Sunday, September 16, 2007

Gambling

According to today's Boston Globe, Gov. Patrick intends to announce his support for three casinos in Massachusetts, including one in Western Massachusetts.

I'm not in favor of criminalizing gambling. Prohibition is the classic example of what happens when society criminalizes a common activity or substance in which many people participate or use. Doesn't mean I have to like it, though.

I will leave it to others to lay out the economic pros and cons. Instead, I have three images:

Returning from a four year stay in Maine, I go to a local smoke shop looking for a deal on cigarettes. (!!!) I notice there are a half-dozen people just standing around, not in line, each separate from each other and silent. They give off creepy air of mass lobotomy. In those racing seconds when my mind is seeking an explanation-- an outing from some local residential center?-- I realize that their attention is focused upwards toward a television mounted on the wall, where the screen says, "Next game will begin in four minutes." I ask the propriator what's going on and he says, "Keno." First time I have heard those words.

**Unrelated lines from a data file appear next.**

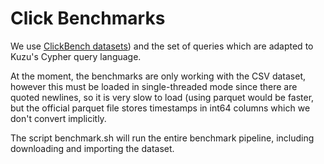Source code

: # Click Benchmarks

We use [ClickBench datasets](https://github.com/ClickHouse/ClickBench/?tab=readme-ov-file#data-loading)) and the set of queries which are adapted to Kuzu's Cypher query language.

At the moment, the benchmarks are only working with the CSV dataset, however this must be loaded in single-threaded mode since there are quoted newlines, so it is very slow to load (using parquet would be faster, but the official parquet file stores timestamps in int64 columns which we don't convert implicitly.

The script benchmark.sh will run the entire benchmark pipeline, including downloading and importing the dataset.
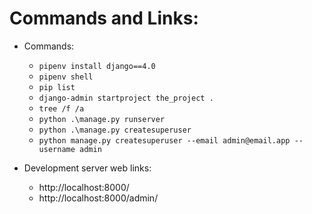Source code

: # Commands and Links:
* Commands:
    * `pipenv install django==4.0`
    * `pipenv shell`
    * `pip list`
    * `django-admin startproject the_project .`
    * `tree /f /a`
    * `python .\manage.py runserver`
    * `python .\manage.py createsuperuser`
    * `python manage.py createsuperuser --email admin@email.app --username admin`

* Development server web links:
    * http://localhost:8000/
    * http://localhost:8000/admin/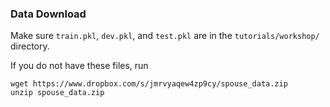 ### Data Download

Make sure `train.pkl`, `dev.pkl`, and `test.pkl` are in the `tutorials/workshop/` directory.

If you do not have these files, run 

    wget https://www.dropbox.com/s/jmrvyaqew4zp9cy/spouse_data.zip
    unzip spouse_data.zip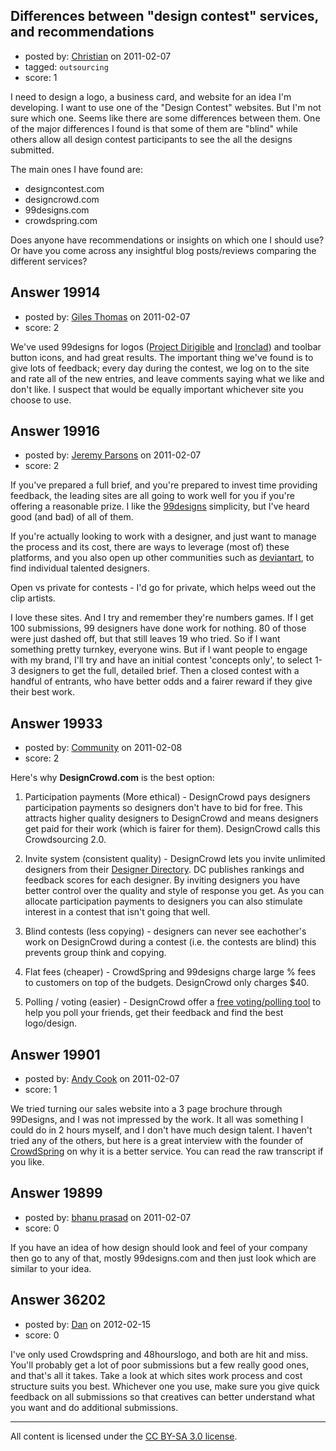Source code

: ## Differences between "design contest" services, and recommendations

- posted by: [Christian](https://stackexchange.com/users/-1/7118-christian) on 2011-02-07
- tagged: `outsourcing`
- score: 1

I need to design a logo, a business card, and website for an idea I'm developing.  I want to use one of the "Design Contest" websites. But I'm not sure which one.  Seems like there are some differences between them.  One of the major differences I found is that some of them are "blind" while others allow all design contest participants to see the all the designs submitted.  

The main ones I have found are:

 - designcontest.com 
 - designcrowd.com
 - 99designs.com 
 - crowdspring.com

Does anyone have recommendations or insights on which one I should use?  Or have you come across any insightful blog posts/reviews comparing the different services?



## Answer 19914

- posted by: [Giles Thomas](https://stackexchange.com/users/-1/1547-giles-thomas) on 2011-02-07
- score: 2

<p>We've used 99designs for logos (<a href="http://www.projectdirigible.com/" rel="nofollow">Project Dirigible</a> and <a href="http://www.resolversystems.com/products/ironclad/" rel="nofollow">Ironclad</a>) and toolbar button icons, and had great results.  The important thing we've found is to give lots of feedback; every day during the contest, we log on to the site and rate all of the new entries, and leave comments saying what we like and don't like.  I suspect that would be equally important whichever site you choose to use.</p>



## Answer 19916

- posted by: [Jeremy Parsons](https://stackexchange.com/users/-1/4291-jeremy-parsons) on 2011-02-07
- score: 2

<p>If you've prepared a full brief, and you're prepared to invest time providing feedback, the leading sites are all going to work well for you if you're offering a reasonable prize. I like the <a href="http://99designs.com" rel="nofollow">99designs</a> simplicity, but I've heard good (and bad) of all of them.</p>

<p>If you're actually looking to work with a designer, and just want to manage the process and its cost, there are ways to leverage (most of) these platforms, and you also open up other communities such as <a href="http://www.deviantart.com/" rel="nofollow">deviantart</a>, to find individual talented designers.</p>

<p>Open vs private for contests - I'd go for private, which helps weed out the clip artists.</p>

<p>I love these sites. And I try and remember they're numbers games. If I get 100 submissions, 99 designers have done work for nothing. 80 of those were just dashed off, but that still leaves 19 who tried. So if I want something pretty turnkey, everyone wins. But if I want people to engage with my brand, I'll try and have an initial contest 'concepts only', to select 1-3 designers to get the full, detailed brief. Then a closed contest with a handful of entrants, who have better odds and a fairer reward if they give their best work.</p>



## Answer 19933

- posted by: [Community](https://stackexchange.com/users/-1/-1-community) on 2011-02-08
- score: 2

Here's why **DesignCrowd.com** is the best option:

1) Participation payments (More ethical)  - DesignCrowd pays designers participation payments so designers don't have to bid for free.  This attracts higher quality designers to DesignCrowd and means designers get paid for their work (which is fairer for them).  DesignCrowd calls this Crowdsourcing 2.0.

2) Invite system (consistent quality) - DesignCrowd lets you invite unlimited designers from their <a href="http://designers.designcrowd.com">Designer Directory</a>.  DC publishes rankings and feedback scores for each designer.  By inviting designers you have better control over the quality and style of response you get.  As you can allocate participation payments to designers you can also stimulate interest in a contest that isn't going that well.

3) Blind contests (less copying) - designers can never see eachother's work on DesignCrowd during a contest (i.e. the contests are blind) this prevents group think and copying.

4) Flat fees (cheaper) - CrowdSpring and 99designs charge large % fees to customers on top of the budgets.  DesignCrowd only charges $40.

5) Polling / voting (easier) - DesignCrowd offer a <a href="http://blog.designcrowd.com/article/254/designcrowds-newest-customer-feature--the-voting-poll">free voting/polling tool</a> to help you poll your friends, get their feedback and find the best logo/design.




## Answer 19901

- posted by: [Andy Cook](https://stackexchange.com/users/-1/6493-andy-cook) on 2011-02-07
- score: 1

<p>We tried turning our sales website into a 3 page brochure through 99Designs, and I was not impressed by the work. It all was something I could do in 2 hours myself, and I don't have much design talent. I haven't tried any of the others, but here is a great interview with the founder of <a href="http://mixergy.com/ross-kimbarovsky-crowdspring-interview/" rel="nofollow">CrowdSpring</a> on why it is a better service. You can read the raw transcript if you like.</p>



## Answer 19899

- posted by: [bhanu prasad](https://stackexchange.com/users/-1/7050-bhanu-prasad) on 2011-02-07
- score: 0

If you have an idea of how design should look and feel of your company then go to any of that,   mostly 99designs.com and then just look which are similar to your idea.


## Answer 36202

- posted by: [Dan](https://stackexchange.com/users/-1/16275-dan) on 2012-02-15
- score: 0

I've only used Crowdspring and 48hourslogo, and both are hit and miss. You'll probably get a lot of poor submissions but a few really good ones, and that's all it takes. Take a look at which sites work process and cost structure suits you best. Whichever one you use, make sure you give quick feedback on all submissions so that creatives can better understand what you want and do additional submissions.



---

All content is licensed under the [CC BY-SA 3.0 license](https://creativecommons.org/licenses/by-sa/3.0/).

I go to my local convenience store, only one older man in front of me, and wait five minutes while he spends $50 choosing scratch cards from the overwheming diversity of ticket rolls behind the counter. I notice that the sole of one of his shoes is hanging on by just a few stitches.

A ninety year old woman who lives in subsidized housing and who I have been expected at a meeting calls me to explain she can't come-- her "friend," to whom she will pay $100 for transportation, is taking her to Foxwoods.